RAW DATA >>

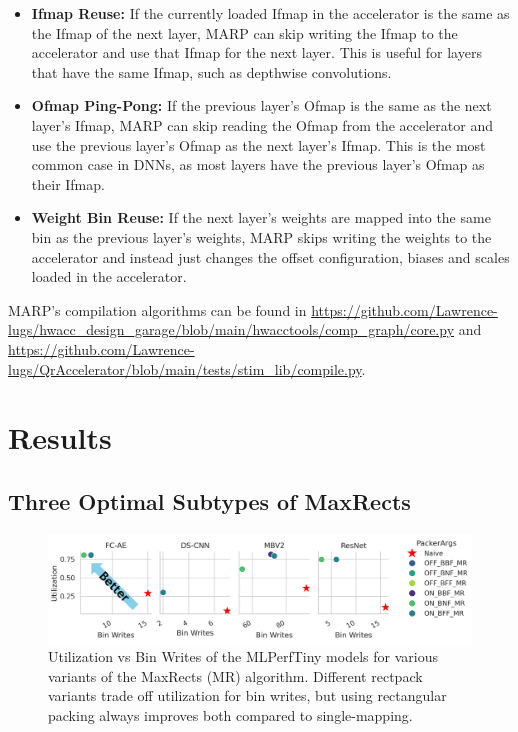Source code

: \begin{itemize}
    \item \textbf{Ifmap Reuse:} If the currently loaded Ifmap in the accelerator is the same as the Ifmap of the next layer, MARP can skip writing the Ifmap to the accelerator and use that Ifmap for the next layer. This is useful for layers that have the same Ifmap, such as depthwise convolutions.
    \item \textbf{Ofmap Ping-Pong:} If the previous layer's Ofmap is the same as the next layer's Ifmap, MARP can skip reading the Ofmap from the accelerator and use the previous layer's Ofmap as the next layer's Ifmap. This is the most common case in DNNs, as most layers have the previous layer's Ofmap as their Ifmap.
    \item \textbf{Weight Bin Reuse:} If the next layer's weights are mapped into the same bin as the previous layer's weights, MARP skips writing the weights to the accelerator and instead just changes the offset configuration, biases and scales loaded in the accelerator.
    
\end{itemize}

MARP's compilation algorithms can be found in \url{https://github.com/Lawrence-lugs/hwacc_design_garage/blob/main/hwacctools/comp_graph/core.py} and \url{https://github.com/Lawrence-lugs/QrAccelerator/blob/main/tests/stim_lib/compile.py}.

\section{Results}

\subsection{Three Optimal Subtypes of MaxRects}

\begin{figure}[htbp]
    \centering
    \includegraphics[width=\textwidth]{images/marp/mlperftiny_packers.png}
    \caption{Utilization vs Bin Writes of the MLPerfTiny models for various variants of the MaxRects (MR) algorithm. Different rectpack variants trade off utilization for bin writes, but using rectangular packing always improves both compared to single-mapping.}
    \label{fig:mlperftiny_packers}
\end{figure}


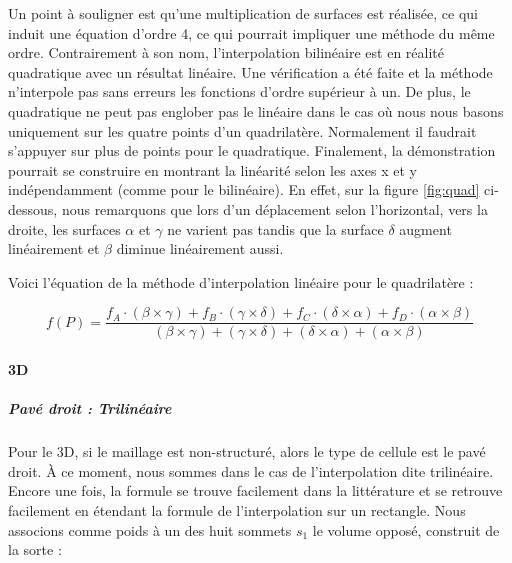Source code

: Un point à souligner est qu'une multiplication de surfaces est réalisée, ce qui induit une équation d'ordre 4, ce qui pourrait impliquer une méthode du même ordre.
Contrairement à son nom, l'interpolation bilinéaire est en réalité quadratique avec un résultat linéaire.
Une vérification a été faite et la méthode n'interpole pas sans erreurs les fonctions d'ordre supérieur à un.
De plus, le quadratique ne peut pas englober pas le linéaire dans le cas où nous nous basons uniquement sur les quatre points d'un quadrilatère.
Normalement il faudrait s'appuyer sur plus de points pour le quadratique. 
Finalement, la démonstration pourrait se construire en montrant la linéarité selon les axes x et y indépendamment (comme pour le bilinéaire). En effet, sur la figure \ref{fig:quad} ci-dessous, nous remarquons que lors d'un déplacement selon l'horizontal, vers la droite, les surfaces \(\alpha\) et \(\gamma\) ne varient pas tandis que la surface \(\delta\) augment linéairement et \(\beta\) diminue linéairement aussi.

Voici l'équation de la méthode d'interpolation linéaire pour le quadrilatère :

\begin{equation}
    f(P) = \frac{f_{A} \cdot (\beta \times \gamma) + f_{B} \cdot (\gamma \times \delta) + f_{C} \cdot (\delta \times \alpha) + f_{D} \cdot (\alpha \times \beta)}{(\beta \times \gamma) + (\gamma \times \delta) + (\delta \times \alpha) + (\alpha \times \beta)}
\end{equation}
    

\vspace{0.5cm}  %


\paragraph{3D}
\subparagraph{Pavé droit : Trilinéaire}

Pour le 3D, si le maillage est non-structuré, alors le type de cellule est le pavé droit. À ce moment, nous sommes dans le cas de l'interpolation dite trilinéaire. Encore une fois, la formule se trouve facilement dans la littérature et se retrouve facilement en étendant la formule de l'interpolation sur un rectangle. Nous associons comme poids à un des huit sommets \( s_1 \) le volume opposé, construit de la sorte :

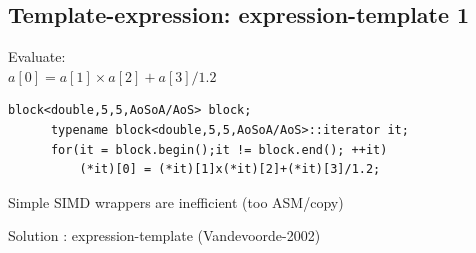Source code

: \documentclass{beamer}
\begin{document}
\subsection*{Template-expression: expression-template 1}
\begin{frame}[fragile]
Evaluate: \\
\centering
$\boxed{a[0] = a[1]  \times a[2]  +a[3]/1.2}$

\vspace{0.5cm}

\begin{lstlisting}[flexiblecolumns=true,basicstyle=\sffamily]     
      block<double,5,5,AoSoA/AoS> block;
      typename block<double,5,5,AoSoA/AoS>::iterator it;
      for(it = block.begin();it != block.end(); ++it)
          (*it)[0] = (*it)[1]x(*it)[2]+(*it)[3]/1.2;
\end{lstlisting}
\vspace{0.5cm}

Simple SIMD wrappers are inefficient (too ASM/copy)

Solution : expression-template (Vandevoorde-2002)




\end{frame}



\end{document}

WHAT TO WORK ON >>
Although the records contain pictures, restate them word for word with those pictures left out.

YOUR SOLUTION >>
Source code

: \begin{itemize}
    \item \textbf{Ifmap Reuse:} If the currently loaded Ifmap in the accelerator is the same as the Ifmap of the next layer, MARP can skip writing the Ifmap to the accelerator and use that Ifmap for the next layer. This is useful for layers that have the same Ifmap, such as depthwise convolutions.
    \item \textbf{Ofmap Ping-Pong:} If the previous layer's Ofmap is the same as the next layer's Ifmap, MARP can skip reading the Ofmap from the accelerator and use the previous layer's Ofmap as the next layer's Ifmap. This is the most common case in DNNs, as most layers have the previous layer's Ofmap as their Ifmap.
    \item \textbf{Weight Bin Reuse:} If the next layer's weights are mapped into the same bin as the previous layer's weights, MARP skips writing the weights to the accelerator and instead just changes the offset configuration, biases and scales loaded in the accelerator.
    
\end{itemize}

MARP's compilation algorithms can be found in \url{https://github.com/Lawrence-lugs/hwacc_design_garage/blob/main/hwacctools/comp_graph/core.py} and \url{https://github.com/Lawrence-lugs/QrAccelerator/blob/main/tests/stim_lib/compile.py}.

\section{Results}

\subsection{Three Optimal Subtypes of MaxRects}

\begin{figure}[htbp]
    \centering
    \includegraphics[width=\textwidth]{images/marp/mlperftiny_packers.png}
    \caption{Utilization vs Bin Writes of the MLPerfTiny models for various variants of the MaxRects (MR) algorithm. Different rectpack variants trade off utilization for bin writes, but using rectangular packing always improves both compared to single-mapping.}
    \label{fig:mlperftiny_packers}
\end{figure}


Source code

: Un point à souligner est qu'une multiplication de surfaces est réalisée, ce qui induit une équation d'ordre 4, ce qui pourrait impliquer une méthode du même ordre.
Contrairement à son nom, l'interpolation bilinéaire est en réalité quadratique avec un résultat linéaire.
Une vérification a été faite et la méthode n'interpole pas sans erreurs les fonctions d'ordre supérieur à un.
De plus, le quadratique ne peut pas englober pas le linéaire dans le cas où nous nous basons uniquement sur les quatre points d'un quadrilatère.
Normalement il faudrait s'appuyer sur plus de points pour le quadratique. 
Finalement, la démonstration pourrait se construire en montrant la linéarité selon les axes x et y indépendamment (comme pour le bilinéaire). En effet, sur la figure \ref{fig:quad} ci-dessous, nous remarquons que lors d'un déplacement selon l'horizontal, vers la droite, les surfaces \(\alpha\) et \(\gamma\) ne varient pas tandis que la surface \(\delta\) augment linéairement et \(\beta\) diminue linéairement aussi.

Voici l'équation de la méthode d'interpolation linéaire pour le quadrilatère :

\begin{equation}
    f(P) = \frac{f_{A} \cdot (\beta \times \gamma) + f_{B} \cdot (\gamma \times \delta) + f_{C} \cdot (\delta \times \alpha) + f_{D} \cdot (\alpha \times \beta)}{(\beta \times \gamma) + (\gamma \times \delta) + (\delta \times \alpha) + (\alpha \times \beta)}
\end{equation}
    

\vspace{0.5cm}  %


\paragraph{3D}
\subparagraph{Pavé droit : Trilinéaire}

Pour le 3D, si le maillage est non-structuré, alors le type de cellule est le pavé droit. À ce moment, nous sommes dans le cas de l'interpolation dite trilinéaire. Encore une fois, la formule se trouve facilement dans la littérature et se retrouve facilement en étendant la formule de l'interpolation sur un rectangle. Nous associons comme poids à un des huit sommets \( s_1 \) le volume opposé, construit de la sorte :

Source code

: \documentclass{beamer}
\begin{document}
\subsection*{Template-expression: expression-template 1}
\begin{frame}[fragile]
Evaluate: \\
\centering
$\boxed{a[0] = a[1]  \times a[2]  +a[3]/1.2}$

\vspace{0.5cm}

\begin{lstlisting}[flexiblecolumns=true,basicstyle=\sffamily]     
      block<double,5,5,AoSoA/AoS> block;
      typename block<double,5,5,AoSoA/AoS>::iterator it;
      for(it = block.begin();it != block.end(); ++it)
          (*it)[0] = (*it)[1]x(*it)[2]+(*it)[3]/1.2;
\end{lstlisting}
\vspace{0.5cm}

Simple SIMD wrappers are inefficient (too ASM/copy)

Solution : expression-template (Vandevoorde-2002)




\end{frame}



\end{document}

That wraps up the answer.